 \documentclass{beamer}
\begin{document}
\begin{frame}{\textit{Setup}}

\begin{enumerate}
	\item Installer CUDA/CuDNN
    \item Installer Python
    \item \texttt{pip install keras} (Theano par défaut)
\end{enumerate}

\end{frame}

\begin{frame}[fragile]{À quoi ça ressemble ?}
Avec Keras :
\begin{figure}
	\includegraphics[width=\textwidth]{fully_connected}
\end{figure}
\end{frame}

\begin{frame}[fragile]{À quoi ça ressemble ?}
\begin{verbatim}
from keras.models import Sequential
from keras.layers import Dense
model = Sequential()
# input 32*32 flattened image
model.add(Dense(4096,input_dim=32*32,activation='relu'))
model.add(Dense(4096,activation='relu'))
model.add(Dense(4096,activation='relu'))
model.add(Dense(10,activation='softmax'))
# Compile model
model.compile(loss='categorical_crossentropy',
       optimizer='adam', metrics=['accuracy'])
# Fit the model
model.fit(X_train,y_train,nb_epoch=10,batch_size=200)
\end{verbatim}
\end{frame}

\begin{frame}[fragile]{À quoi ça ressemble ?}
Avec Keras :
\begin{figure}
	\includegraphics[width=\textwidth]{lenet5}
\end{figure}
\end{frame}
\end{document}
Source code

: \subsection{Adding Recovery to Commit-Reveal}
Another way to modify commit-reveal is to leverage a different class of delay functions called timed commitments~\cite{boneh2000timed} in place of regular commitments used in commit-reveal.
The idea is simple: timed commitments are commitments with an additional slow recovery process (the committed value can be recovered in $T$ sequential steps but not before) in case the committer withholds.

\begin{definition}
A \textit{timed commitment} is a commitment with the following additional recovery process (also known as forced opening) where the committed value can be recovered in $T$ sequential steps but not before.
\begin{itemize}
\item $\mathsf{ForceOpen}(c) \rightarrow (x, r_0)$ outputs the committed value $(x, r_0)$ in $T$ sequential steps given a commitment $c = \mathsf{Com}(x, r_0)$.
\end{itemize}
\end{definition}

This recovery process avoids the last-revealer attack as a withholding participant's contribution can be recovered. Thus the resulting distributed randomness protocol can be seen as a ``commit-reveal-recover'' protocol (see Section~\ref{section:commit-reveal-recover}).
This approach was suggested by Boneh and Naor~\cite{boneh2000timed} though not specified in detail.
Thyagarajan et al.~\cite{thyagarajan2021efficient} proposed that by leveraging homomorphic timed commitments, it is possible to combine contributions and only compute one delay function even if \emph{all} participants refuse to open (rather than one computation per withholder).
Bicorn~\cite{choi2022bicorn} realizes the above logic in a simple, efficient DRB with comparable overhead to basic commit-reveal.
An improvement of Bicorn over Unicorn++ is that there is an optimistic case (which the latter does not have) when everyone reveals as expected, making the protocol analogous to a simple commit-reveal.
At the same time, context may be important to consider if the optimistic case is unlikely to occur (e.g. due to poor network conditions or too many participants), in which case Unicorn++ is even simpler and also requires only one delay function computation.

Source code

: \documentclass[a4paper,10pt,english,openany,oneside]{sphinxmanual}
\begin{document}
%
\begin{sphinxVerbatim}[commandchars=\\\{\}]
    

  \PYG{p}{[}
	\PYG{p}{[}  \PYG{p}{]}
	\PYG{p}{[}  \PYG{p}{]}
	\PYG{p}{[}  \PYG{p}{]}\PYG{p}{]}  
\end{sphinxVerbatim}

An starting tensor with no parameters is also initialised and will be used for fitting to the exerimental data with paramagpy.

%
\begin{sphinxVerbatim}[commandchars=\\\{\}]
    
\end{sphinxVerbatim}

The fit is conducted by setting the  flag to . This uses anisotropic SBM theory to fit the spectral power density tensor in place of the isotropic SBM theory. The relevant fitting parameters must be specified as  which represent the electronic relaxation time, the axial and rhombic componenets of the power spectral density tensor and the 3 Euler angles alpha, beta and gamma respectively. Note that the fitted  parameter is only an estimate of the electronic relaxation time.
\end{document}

§

WHAT YOU WILL DO: Where a line of the material holds the word "textwidth", copy that line.

REPLY:
	\includegraphics[width=\textwidth]{fully_connected}
	\includegraphics[width=\textwidth]{lenet5}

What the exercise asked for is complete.